I spent my morning weeding the yard before it got too scorching. I now have green leafy plants on the mind… except the one I painted is a bit more pleasing to the eye than the ones I was yanking out of the dry earth…
I thought it was time to post a drawing of winter… this was drawn/painted from a picture I took this winter. What is happening under all the snow? It’s a gorgeous world of faded autumn colours and rotting vegetation and cool shadows. A nice contrast to the heat waves of summer so many of us are experiencing.
This is my second foray into the world of pastels. The result is much more abstract than what I create in other mediums but this makes the practice even more valuable to me. It is my hope that sketching in pastel will provide some great inspiration and source material for paintings in the future.
(Side note: it did not rain today… this is from a downpour just over a week ago. Maybe this post will work some magic and bring on another downpour soon? Here’s to hoping…)
This week while at Oasis State Park climbing a sandy slope to look for a nice place to paint I stumbled upon a snake.

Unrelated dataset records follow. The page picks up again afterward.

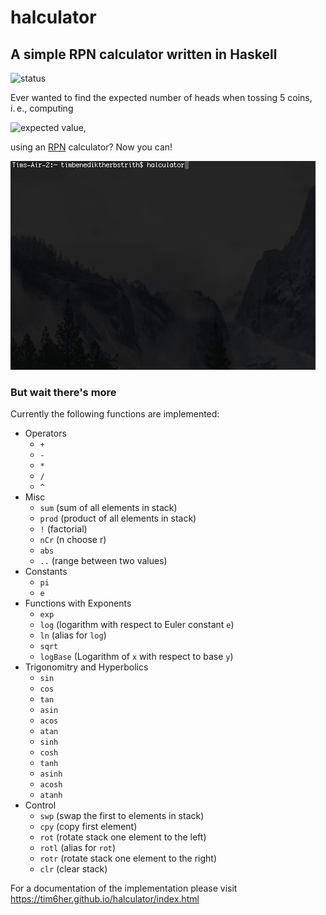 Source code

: # halculator
A simple RPN calculator written in Haskell
---
![status](https://travis-ci.org/tim6her/halculator.svg?branch=master)

Ever wanted to find the expected number of heads when 
tossing 5 coins, i. e., computing

![expected value](http://latex.univie.ac.at/?%5Cmathbb%20E%5Cleft%5B%5Cmathrm%7BBinom%7D%5Cleft%285,%20%5Cfrac%7B1%7D%7B2%7D%5Cright%29%5Cright%5D%20%3D%20%5Csum_%7Bi%3D0%7D%5E5%20i%20%7B5%20i%20%5Cchoose%20i%7D%20%5Cleft%28%5Cfrac%7B1%7D%7B2%7D%5Cright%29%5E5),

using an [RPN](https://en.wikipedia.org/wiki/Reverse_Polish_notation) calculator? Now you can!

![screen2](docs/screen2.gif)

### But wait there's more

Currently the following functions are implemented:

* Operators
  * `+`
  * `-`
  * `*`
  * `/`
  * `^`
* Misc
  * `sum` (sum of all elements in stack)
  * `prod` (product of all elements in stack)
  * `!` (factorial)
  * `nCr` (n choose r)
  * `abs`
  * `..` (range between two values)
* Constants
  * `pi`
  * `e`
* Functions with Exponents
  * `exp`
  * `log` (logarithm with respect to Euler constant `e`)
  * `ln` (alias for `log`)
  * `sqrt`
  * `logBase` (Logarithm of `x` with respect to base `y`)
* Trigonomitry and Hyperbolics
  * `sin`
  * `cos`
  * `tan`
  * `asin`
  * `acos`
  * `atan`
  * `sinh`
  * `cosh`
  * `tanh`
  * `asinh`
  * `acosh`
  * `atanh`
* Control
  * `swp` (swap the first to elements in stack)
  * `cpy` (copy first element)
  * `rot` (rotate stack one element to the left)
  * `rotl` (alias for `rot`)
  * `rotr` (rotate stack one element to the right)
  * `clr` (clear stack)

For a documentation of the implementation please visit https://tim6her.github.io/halculator/index.html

Not at all unusual, but the largest I’ve seen in the wild in New Mexico.
I was walking under a tree when I noticed some very slight movement above my head. I looked up to find a tan/gray shape coiled in the crook of the tree. I paused for a moment and saw that it was on the move down the tree three feet to my left. Obviously I retreated to the car where I continued to watch. Snakey (I named him/her) then investigated the area where I was standing and headed for the car. Unfortunately my nature viewing ended soon afterwards because I had clearly disturbed Snakey and he or she was now moving intently towards me. I didn’t want to let Snakey get so close to the car that I might run them over, nor did I want to stick my head out the open windows to check his/her progress… so I drove away.
I parked the car at a safe distance and walked to a shaded picnic bench where I painted for a few hours (see post “Oasis” which shows another canvas from this day). In this painting, the tree on the right is the one I saw Snakey in.
I described my snake spotting (in great detail) to some park employees and they helped me identify it as a Coachwhip.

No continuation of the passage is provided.